• _Work item_
Among the lines below, take the one holding "Accuracy: 0.99", the one holding "F1-Score: 0.99", and all lines between them. Set them down exactly.

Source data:
---*---

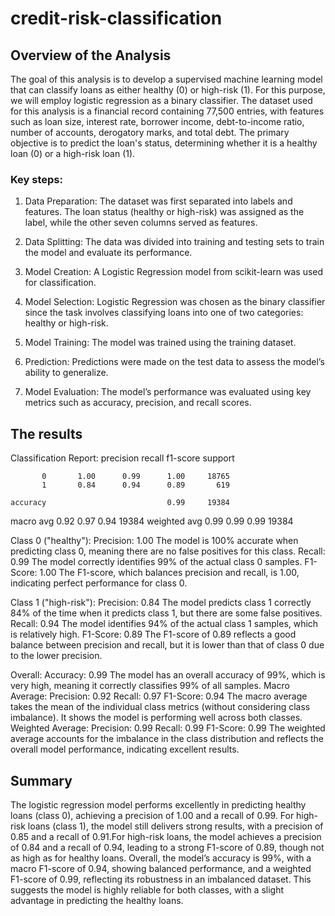 # credit-risk-classification
## Overview of the Analysis

The goal of this analysis is to develop a supervised machine learning model that can classify loans as either healthy (0) or high-risk (1). For this purpose, we will employ logistic regression as a binary classifier. The dataset used for this analysis is a financial record containing 77,500 entries, with features such as loan size, interest rate, borrower income, debt-to-income ratio, number of accounts, derogatory marks, and total debt. The primary objective is to predict the loan's status, determining whether it is a healthy loan (0) or a high-risk loan (1).

### Key steps:
1. Data Preparation: The dataset was first separated into labels and features. The loan status (healthy or high-risk) was assigned as the label, while the other seven columns served as features.

2. Data Splitting: The data was divided into training and testing sets to train the model and evaluate its performance.

3. Model Creation: A Logistic Regression model from scikit-learn was used for classification.

4. Model Selection: Logistic Regression was chosen as the binary classifier since the task involves classifying loans into one of two categories: healthy or high-risk.

5. Model Training: The model was trained using the training dataset.

6. Prediction: Predictions were made on the test data to assess the model’s ability to generalize.

7. Model Evaluation: The model’s performance was evaluated using key metrics such as accuracy, precision, and recall scores.

## The results

Classification Report:
               precision    recall  f1-score   support

           0       1.00      0.99      1.00     18765
           1       0.84      0.94      0.89       619

    accuracy                           0.99     19384
   macro avg       0.92      0.97      0.94     19384
weighted avg       0.99      0.99      0.99     19384

Class 0 ("healthy"):
Precision: 1.00
The model is 100% accurate when predicting class 0, meaning there are no false positives for this class.
Recall: 0.99
The model correctly identifies 99% of the actual class 0 samples.
F1-Score: 1.00
The F1-score, which balances precision and recall, is 1.00, indicating perfect performance for class 0.

Class 1 ("high-risk"):
Precision: 0.84
The model predicts class 1 correctly 84% of the time when it predicts class 1, but there are some false positives.
Recall: 0.94
The model identifies 94% of the actual class 1 samples, which is relatively high.
F1-Score: 0.89
The F1-score of 0.89 reflects a good balance between precision and recall, but it is lower than that of class 0 due to the lower precision.

Overall:
Accuracy: 0.99
The model has an overall accuracy of 99%, which is very high, meaning it correctly classifies 99% of all samples.
Macro Average:
Precision: 0.92
Recall: 0.97
F1-Score: 0.94
The macro average takes the mean of the individual class metrics (without considering class imbalance). It shows the model is performing well across both classes.
Weighted Average:
Precision: 0.99
Recall: 0.99
F1-Score: 0.99
The weighted average accounts for the imbalance in the class distribution and reflects the overall model performance, indicating excellent results.

## Summary

The logistic regression model performs excellently in predicting healthy loans (class 0), achieving a precision of 1.00 and a recall of 0.99. For high-risk loans (class 1), the model still delivers strong results, with a precision of 0.85 and a recall of 0.91.For high-risk loans, the model achieves a precision of 0.84 and a recall of 0.94, leading to a strong F1-score of 0.89, though not as high as for healthy loans. Overall, the model’s accuracy is 99%, with a macro F1-score of 0.94, showing balanced performance, and a weighted F1-score of 0.99, reflecting its robustness in an imbalanced dataset. This suggests the model is highly reliable for both classes, with a slight advantage in predicting the healthy loans.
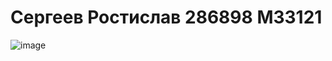 # Сергеев Ростислав 286898 М33121
![image](https://github.com/Dudostik/Web_Labs_Sem5/assets/57317343/6fd5237f-a866-4065-aac7-a95a4bc685c1)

---*---

• _Task response_
Accuracy: 0.99
The model has an overall accuracy of 99%, which is very high, meaning it correctly classifies 99% of all samples.
Macro Average:
Precision: 0.92
Recall: 0.97
F1-Score: 0.94
The macro average takes the mean of the individual class metrics (without considering class imbalance). It shows the model is performing well across both classes.
Weighted Average:
Precision: 0.99
Recall: 0.99
F1-Score: 0.99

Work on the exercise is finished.